** Opening Records for this task block **

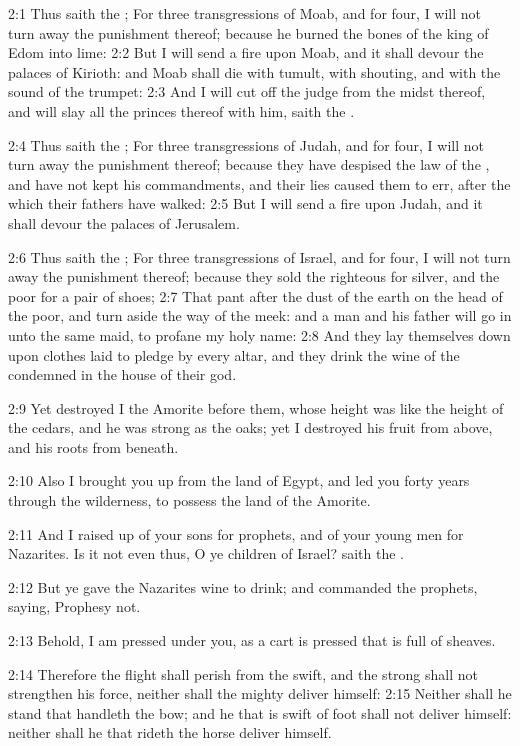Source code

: 2:1 Thus saith the \LORD; For three transgressions of Moab, and for four, I will not turn away the punishment thereof; because he burned the bones of the king of Edom into lime: 2:2 But I will send a fire upon Moab, and it shall devour the palaces of Kirioth: and Moab shall die with tumult, with shouting, and with the sound of the trumpet: 2:3 And I will cut off the judge from the midst thereof, and will slay all the princes thereof with him, saith the \LORD.

2:4 Thus saith the \LORD; For three transgressions of Judah, and for four, I will not turn away the punishment thereof; because they have despised the law of the \LORD, and have not kept his commandments, and their lies caused them to err, after the which their fathers have walked: 2:5 But I will send a fire upon Judah, and it shall devour the palaces of Jerusalem.

2:6 Thus saith the \LORD; For three transgressions of Israel, and for four, I will not turn away the punishment thereof; because they sold the righteous for silver, and the poor for a pair of shoes; 2:7 That pant after the dust of the earth on the head of the poor, and turn aside the way of the meek: and a man and his father will go in unto the same maid, to profane my holy name: 2:8 And they lay themselves down upon clothes laid to pledge by every altar, and they drink the wine of the condemned in the house of their god.

2:9 Yet destroyed I the Amorite before them, whose height was like the height of the cedars, and he was strong as the oaks; yet I destroyed his fruit from above, and his roots from beneath.

2:10 Also I brought you up from the land of Egypt, and led you forty years through the wilderness, to possess the land of the Amorite.

2:11 And I raised up of your sons for prophets, and of your young men for Nazarites. Is it not even thus, O ye children of Israel? saith the \LORD.

2:12 But ye gave the Nazarites wine to drink; and commanded the prophets, saying, Prophesy not.

2:13 Behold, I am pressed under you, as a cart is pressed that is full of sheaves.

2:14 Therefore the flight shall perish from the swift, and the strong shall not strengthen his force, neither shall the mighty deliver himself: 2:15 Neither shall he stand that handleth the bow; and he that is swift of foot shall not deliver himself: neither shall he that rideth the horse deliver himself.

** Closing Records for this task block **

**Work required**
Copy out every line of the data in which the word "Israel" is found.

**Exercise answer**
2:6 Thus saith the \LORD; For three transgressions of Israel, and for four, I will not turn away the punishment thereof; because they sold the righteous for silver, and the poor for a pair of shoes; 2:7 That pant after the dust of the earth on the head of the poor, and turn aside the way of the meek: and a man and his father will go in unto the same maid, to profane my holy name: 2:8 And they lay themselves down upon clothes laid to pledge by every altar, and they drink the wine of the condemned in the house of their god.
2:11 And I raised up of your sons for prophets, and of your young men for Nazarites. Is it not even thus, O ye children of Israel? saith the \LORD.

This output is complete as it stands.